— Отступали мы, — рассказывал Архангельский дома в первый же вечер после своего возвращения. — Немцы подбили нашу тридцатьчетверку. Выскочил я через люк на броню, а они — очередями. У них же автоматов в первые месяцы войны было полно — не то, что у нас…
Что верно, то верно: автоматического оружия гитлеровцы в 1941 году действительно имели больше. И что отходили мы на всех фронтах — это было. Не было одного — ранения лейтенанта Архангельского в бою с наступающими фашистами. Но об этом он скажет после ареста на допросах далеко не сразу….
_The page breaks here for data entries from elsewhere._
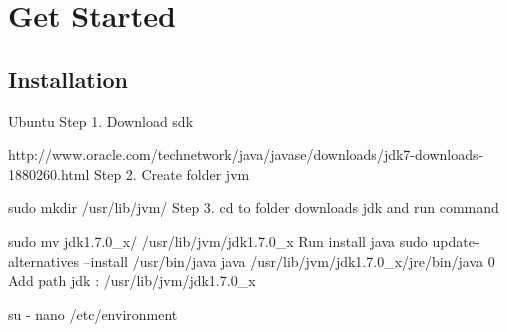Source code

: \chapter{Get Started}

\section{Installation}

Ubuntu
Step 1. Download sdk

http://www.oracle.com/technetwork/java/javase/downloads/jdk7-downloads-1880260.html
Step 2. Create folder jvm

sudo mkdir /usr/lib/jvm/
Step 3. cd to folder downloads jdk and run command

sudo mv jdk1.7.0_x/ /usr/lib/jvm/jdk1.7.0_x
Run install java
sudo update-alternatives --install /usr/bin/java java /usr/lib/jvm/jdk1.7.0_x/jre/bin/java 0
Add path jdk : /usr/lib/jvm/jdk1.7.0_x

su -
nano /etc/environment
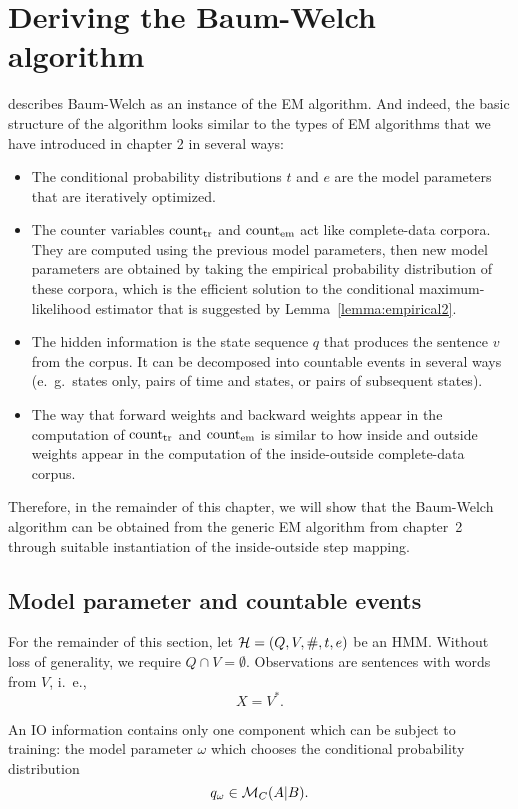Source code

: \section{Deriving the Baum-Welch algorithm}\label{sect:03-deriving}

\cite{jm09} describes Baum-Welch as an instance of the EM algorithm. And
indeed, the basic structure of the algorithm looks similar to the types of EM
algorithms that we have introduced in chapter 2 in several ways:
\begin{itemize}
 \item The conditional probability distributions $t$ and $e$ are the model
  parameters that are iteratively optimized.
 \item The counter variables $\operatorname{count}_\mathrm{tr}$ and $\operatorname{count}_\mathrm{em}$ act like
  complete-data corpora. They are computed using the previous model parameters,
  then new model parameters are obtained by taking the empirical probability
  distribution of these corpora, which is the efficient solution to the
  conditional maximum-likelihood estimator that is suggested by
  Lemma~\ref{lemma:empirical2}.
 \item The hidden information is the state sequence $q$ that produces the
  sentence $v$ from the corpus. It can be decomposed into countable events in
  several ways (e.~g.~states only, pairs of time and states, or pairs of
  subsequent states).
 \item The way that forward weights and backward weights appear in the
  computation of $\operatorname{count}_\mathrm{tr}$ and $\operatorname{count}_\mathrm{em}$ is similar to how
  inside and outside weights appear in the computation of the inside-outside
  complete-data corpus.
\end{itemize}

Therefore, in the remainder of this chapter, we will show that the Baum-Welch
algorithm can be obtained from the generic EM algorithm from chapter~2 through
suitable instantiation of the inside-outside step mapping.

\subsection{Model parameter and countable events}

For the remainder of this section, let $\mathcal H = (Q,V,\#,t,e)$ be an HMM. Without
loss of generality, we require $Q\cap V=\emptyset$. Observations are sentences
with words from $V$, i.~e.,
\[
 X = V^*.
\]

An IO information contains only one component which can be subject to training:
the model parameter $\omega$ which chooses the conditional probability
distribution
\[
 q_\omega \in \mathcal M_C(A|B).
\]


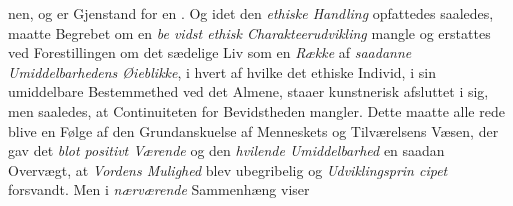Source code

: nen, og er Gjenstand for en . Og idet den \emph{ethiske
Handling} opfattedes saaledes, maatte Begrebet om en \emph{be\-%
%
vidst ethisk Charakteerudvikling} mangle og erstattes
ved Forestillingen om det sædelige Liv som en \emph{Række} af
\emph{saadanne Umiddelbarhedens Øieblikke}, i hvert af
hvilke det ethiske Individ, i sin umiddelbare Bestemmethed ved
det Almene, staaer kunstnerisk afsluttet i sig, men saaledes,
at Continuiteten for Bevidstheden mangler. Dette maatte alle\-%
rede blive en Følge af den Grundanskuelse af Menneskets og
Tilværelsens Væsen, der gav det \emph{blot positivt Værende} og
den \emph{hvilende Umiddelbarhed} en saadan Overvægt, at
\emph{Vordens Mulighed} blev ubegribelig og \emph{Udviklingsprin\-%
cipet} forsvandt. Men i \emph{nærværende} Sammenhæng viser
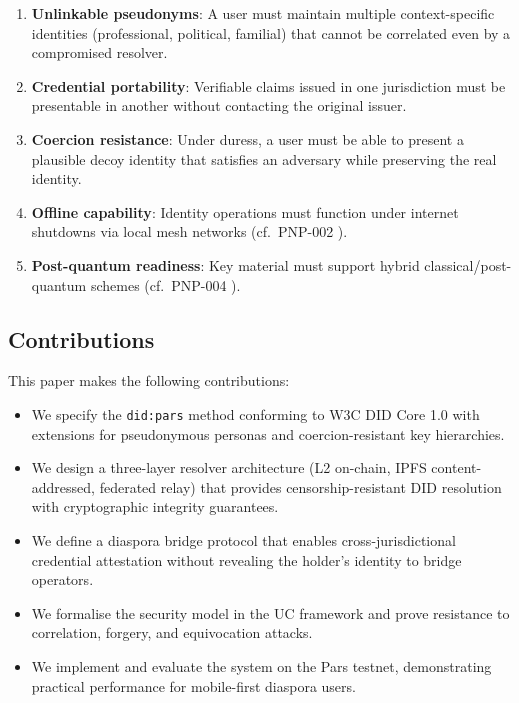 \documentclass[11pt,a4paper]{article}
\begin{document}
\begin{enumerate}[label=(\roman*)]
    \item \textbf{Unlinkable pseudonyms}: A user must maintain multiple context-specific
          identities (professional, political, familial) that cannot be correlated
          even by a compromised resolver.
    \item \textbf{Credential portability}: Verifiable claims issued in one jurisdiction
          must be presentable in another without contacting the original issuer.
    \item \textbf{Coercion resistance}: Under duress, a user must be able to present
          a plausible decoy identity that satisfies an adversary while preserving
          the real identity.
    \item \textbf{Offline capability}: Identity operations must function under
          internet shutdowns via local mesh networks (cf.\ PNP-002 \cite{pnp002}).
    \item \textbf{Post-quantum readiness}: Key material must support hybrid
          classical/post-quantum schemes (cf.\ PNP-004 \cite{pnp004}).
\end{enumerate}

\subsection{Contributions}

This paper makes the following contributions:

\begin{itemize}
    \item We specify the \texttt{did:pars} method conforming to W3C DID Core 1.0
          \cite{w3c-did-core} with extensions for pseudonymous personas and
          coercion-resistant key hierarchies.
    \item We design a three-layer resolver architecture (L2 on-chain, IPFS
          content-addressed, federated relay) that provides censorship-resistant
          DID resolution with cryptographic integrity guarantees.
    \item We define a diaspora bridge protocol that enables cross-jurisdictional
          credential attestation without revealing the holder's identity to bridge
          operators.
    \item We formalise the security model in the UC framework and prove resistance
          to correlation, forgery, and equivocation attacks.
    \item We implement and evaluate the system on the Pars testnet, demonstrating
          practical performance for mobile-first diaspora users.
\end{itemize}
\end{document}
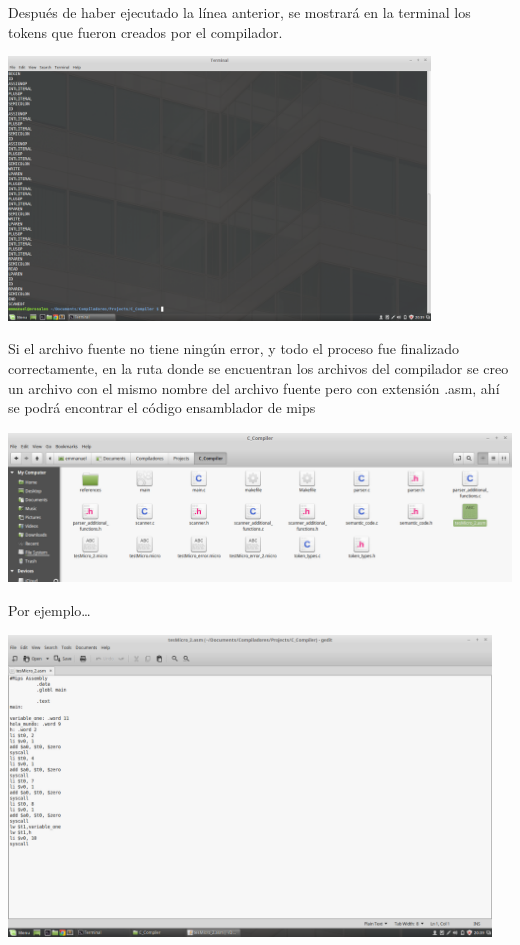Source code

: \documentclass[12pt]{article}
\begin{document}
    Después de haber ejecutado la línea anterior, se mostrará en la terminal los tokens que fueron creados por el compilador.
    \begin{center}
    \includegraphics[height= 7cm]{main3}
    \end{center}

    Si el archivo fuente no tiene ningún error, y todo el proceso fue finalizado correctamente, en la ruta donde se encuentran los archivos del compilador se creo un archivo con el mismo nombre del archivo fuente pero con extensión .asm, ahí se podrá encontrar el código ensamblador de mips 
    \begin{center}
    \includegraphics[height= 4cm]{main4}
    \end{center}
   
    Por ejemplo…
    
    \begin{center}
    \includegraphics[height= 8cm]{main5}
    \end{center}
    
\end{document}
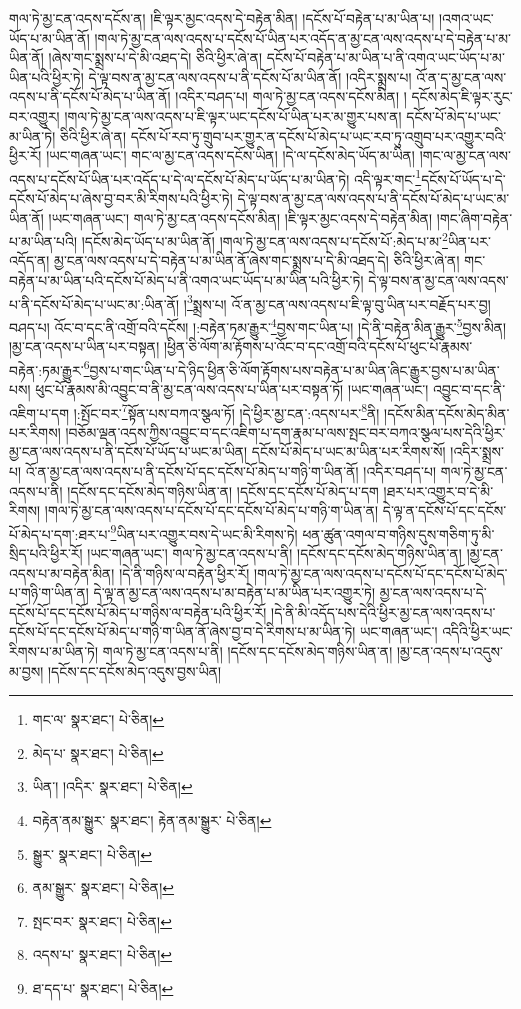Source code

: གལ་ཏེ་མྱ་ངན་འདས་དངོས་ན། །ཇི་ལྟར་མྱང་འདས་དེ་བརྟེན་མིན། །དངོས་པོ་བརྟེན་པ་མ་ཡིན་པ། །འགའ་ཡང་ཡོད་པ་མ་ཡིན་ནོ། །གལ་ཏེ་མྱ་ངན་ལས་འདས་པ་དངོས་པོ་ཡིན་པར་འདོད་ན་མྱ་ངན་ལས་འདས་པ་དེ་བརྟེན་པ་མ་ཡིན་ནོ། །ཞེས་གང་སྨྲས་པ་དེ་མི་འཐད་དེ། ཅིའི་ཕྱིར་ཞེ་ན། དངོས་པོ་བརྟེན་པ་མ་ཡིན་པ་ནི་འགའ་ཡང་ཡོད་པ་མ་ཡིན་པའི་ཕྱིར་ཏེ། དེ་ལྟ་བས་ན་མྱ་ངན་ལས་འདས་པ་ནི་དངོས་པོ་མ་ཡིན་ནོ། །འདིར་སྨྲས་པ། འོ་ན་ད་མྱ་ངན་ལས་འདས་པ་ནི་དངོས་པོ་མེད་པ་ཡིན་ནོ། །འདིར་བཤད་པ། གལ་ཏེ་མྱ་ངན་འདས་དངོས་མིན། །
དངོས་མེད་ཇི་ལྟར་རུང་བར་འགྱུར། །གལ་ཏེ་མྱ་ངན་ལས་འདས་པ་ཇི་ལྟར་ཡང་དངོས་པོ་ཡིན་པར་མ་གྱུར་པས་ན། དངོས་པོ་མེད་པ་ཡང་མ་ཡིན་ཏེ། ཅིའི་ཕྱིར་ཞེ་ན། དངོས་པོ་རབ་ཏུ་གྲུབ་པར་གྱུར་ན་དངོས་པོ་མེད་པ་ཡང་རབ་ཏུ་འགྲུབ་པར་འགྱུར་བའི་ཕྱིར་རོ། །ཡང་གཞན་ཡང་། གང་ལ་མྱ་ངན་འདས་དངོས་ཡིན། །དེ་ལ་དངོས་མེད་ཡོད་མ་ཡིན། །གང་ལ་མྱ་ངན་ལས་འདས་པ་དངོས་པོ་ཡིན་པར་འདོད་པ་དེ་ལ་དངོས་པོ་མེད་པ་ཡོད་པ་མ་ཡིན་ཏེ། འདི་ལྟར་གང་\footnote{གང་ལ་  སྣར་ཐང་།  པེ་ཅིན། }དངོས་པོ་ཡོད་པ་དེ་དངོས་པོ་མེད་པ་ཞེས་བྱ་བར་མི་རིགས་པའི་ཕྱིར་ཏེ། དེ་ལྟ་བས་ན་མྱ་ངན་ལས་འདས་པ་ནི་དངོས་པོ་མེད་པ་ཡང་མ་ཡིན་ནོ། །ཡང་གཞན་ཡང་། གལ་ཏེ་མྱ་ངན་འདས་དངོས་མིན། །ཇི་ལྟར་མྱང་འདས་དེ་བརྟེན་མིན། །གང་ཞིག་བརྟེན་པ་མ་ཡིན་པའི། །དངོས་མེད་ཡོད་པ་མ་ཡིན་ནོ། །གལ་ཏེ་མྱ་ངན་ལས་འདས་པ་དངོས་པོ་:མེད་པ་མ་\footnote{མེད་པ་  སྣར་ཐང་།  པེ་ཅིན། }ཡིན་པར་འདོད་ན། མྱ་ངན་ལས་འདས་པ་དེ་བརྟེན་པ་མ་ཡིན་ནོ་ཞེས་གང་སྨྲས་པ་དེ་མི་འཐད་དེ། ཅིའི་ཕྱིར་ཞེ་ན། གང་བརྟེན་པ་མ་ཡིན་པའི་དངོས་པོ་མེད་པ་ནི་འགའ་ཡང་ཡོད་པ་མ་ཡིན་པའི་ཕྱིར་ཏེ། དེ་ལྟ་བས་ན་མྱ་ངན་ལས་འདས་པ་ནི་དངོས་པོ་མེད་པ་ཡང་མ་:ཡིན་ནོ། །\footnote{ཡིན་། །འདིར་  སྣར་ཐང་།  པེ་ཅིན། }སྨྲས་པ། འོ་ན་མྱ་ངན་ལས་འདས་པ་ཇི་ལྟ་བུ་ཡིན་པར་བརྗོད་པར་བྱ། བཤད་པ། འོང་བ་དང་ནི་འགྲོ་བའི་དངོས། །:བརྟེན་ཏམ་རྒྱུར་\footnote{བརྟེན་ནམ་སྒྱུར་  སྣར་ཐང་། རྟེན་ནམ་སྒྱུར་  པེ་ཅིན། }བྱས་གང་ཡིན་པ། །དེ་ནི་བརྟེན་མིན་རྒྱུར་\footnote{སྒྱུར་  སྣར་ཐང་།  པེ་ཅིན། }བྱས་མིན། །མྱ་ངན་འདས་པ་ཡིན་པར་བསྟན། །ཕྱིན་ཅི་ལོག་མ་རྟོགས་པ་འོང་བ་དང་འགྲོ་བའི་དངོས་པོ་ཕུང་པོ་རྣམས་བརྟེན་:ཏམ་རྒྱུར་\footnote{ནམ་སྒྱུར་  སྣར་ཐང་།  པེ་ཅིན། }བྱས་པ་གང་ཡིན་པ་དེ་ཉིད་ཕྱིན་ཅི་ལོག་རྟོགས་པས་བརྟེན་པ་མ་ཡིན་ཞིང་རྒྱུར་བྱས་པ་མ་ཡིན་པས། ཕུང་པོ་རྣམས་མི་འབྱུང་བ་ནི་མྱ་ངན་ལས་འདས་པ་ཡིན་པར་བསྟན་ཏོ། །ཡང་གཞན་ཡང་། འབྱུང་བ་དང་ནི་འཇིག་པ་དག །:སྤོང་བར་\footnote{སྤང་བར་  སྣར་ཐང་།  པེ་ཅིན། }སྟོན་པས་བཀའ་སྩལ་ཏོ། །དེ་ཕྱིར་མྱ་ངན་:འདས་པར་\footnote{འདས་པ་  སྣར་ཐང་།  པེ་ཅིན། }ནི། །དངོས་མིན་དངོས་མེད་མིན་པར་རིགས། །བཅོམ་ལྡན་འདས་ཀྱིས་འབྱུང་བ་དང་འཇིག་པ་དག་རྣམ་པ་ལས་སྤང་བར་བཀའ་སྩལ་པས་དེའི་ཕྱིར་མྱ་ངན་ལས་འདས་པ་ནི་དངོས་པོ་ཡོད་པ་ཡང་མ་ཡིན། དངོས་པོ་མེད་པ་ཡང་མ་ཡིན་པར་རིགས་སོ། །འདིར་སྨྲས་པ། འོ་ན་མྱ་ངན་ལས་འདས་པ་ནི་དངོས་པོ་དང་དངོས་པོ་མེད་པ་གཉི་ག་ཡིན་ནོ། །འདིར་བཤད་པ། གལ་ཏེ་མྱ་ངན་འདས་པ་ནི། །དངོས་དང་དངོས་མེད་གཉིས་ཡིན་ན། །དངོས་དང་དངོས་པོ་མེད་པ་དག །ཐར་པར་འགྱུར་བ་དེ་མི་རིགས། །གལ་ཏེ་མྱ་ངན་ལས་འདས་པ་དངོས་པོ་དང་དངོས་པོ་མེད་པ་གཉི་ག་ཡིན་ན། དེ་ལྟ་ན་དངོས་པོ་དང་དངོས་པོ་མེད་པ་དག་:ཐར་པ་\footnote{ཐ་དད་པ་  སྣར་ཐང་།  པེ་ཅིན། }ཡིན་པར་འགྱུར་བས་དེ་ཡང་མི་རིགས་ཏེ། ཕན་ཚུན་འགལ་བ་གཉིས་དུས་གཅིག་ཏུ་མི་སྲིད་པའི་ཕྱིར་རོ། །ཡང་གཞན་ཡང་། གལ་ཏེ་མྱ་ངན་འདས་པ་ནི། །དངོས་དང་དངོས་མེད་གཉིས་ཡིན་ན། །མྱ་ངན་འདས་པ་མ་བརྟེན་མིན། །དེ་ནི་གཉིས་ལ་བརྟེན་ཕྱིར་རོ། །གལ་ཏེ་མྱ་ངན་ལས་འདས་པ་དངོས་པོ་དང་དངོས་པོ་མེད་པ་གཉི་ག་ཡིན་ན། དེ་ལྟ་ན་མྱ་ངན་ལས་འདས་པ་མ་བརྟེན་པ་མ་ཡིན་པར་འགྱུར་ཏེ། མྱ་ངན་ལས་འདས་པ་དེ་དངོས་པོ་དང་དངོས་པོ་མེད་པ་གཉིས་ལ་བརྟེན་པའི་ཕྱིར་རོ། །དེ་ནི་མི་འདོད་པས་དེའི་ཕྱིར་མྱ་ངན་ལས་འདས་པ་དངོས་པོ་དང་དངོས་པོ་མེད་པ་གཉི་ག་ཡིན་ནོ་ཞེས་བྱ་བ་དེ་རིགས་པ་མ་ཡིན་ཏེ། ཡང་གཞན་ཡང་། འདིའི་ཕྱིར་ཡང་རིགས་པ་མ་ཡིན་ཏེ། གལ་ཏེ་མྱ་ངན་འདས་པ་ནི། །དངོས་དང་དངོས་མེད་གཉིས་ཡིན་ན། །མྱ་ངན་འདས་པ་འདུས་མ་བྱས། །དངོས་དང་དངོས་མེད་འདུས་བྱས་ཡིན།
В Алма-Ате, куда поздней осенью 1946 года этапировали Архангельского, дело его вначале вел работник, как-то не сумевший «подобрать ключик» к нему. Нет, следователь не был новичком в своем деле, но, видимо, посчитал все же излишним разбираться в характере подследственного. Улики «железные»? Бесспорно. Ну, и давай выкладывай все начистоту, не тяни. Словом, шел напролом, уверенный в том, что у Архангельского другого выхода нет: надо признаваться. Только так можно рассчитывать хотя бы на снисхождение. Но ведь следственная практика знает немало случаев, когда преступник в силу каких-то чисто субъективных факторов вдруг начинает давать показания, идущие ему же во вред, или, напротив, отказывается признавать очевидное. В основе такого внешне странного поведения обычно лежит что-то сугубо личное.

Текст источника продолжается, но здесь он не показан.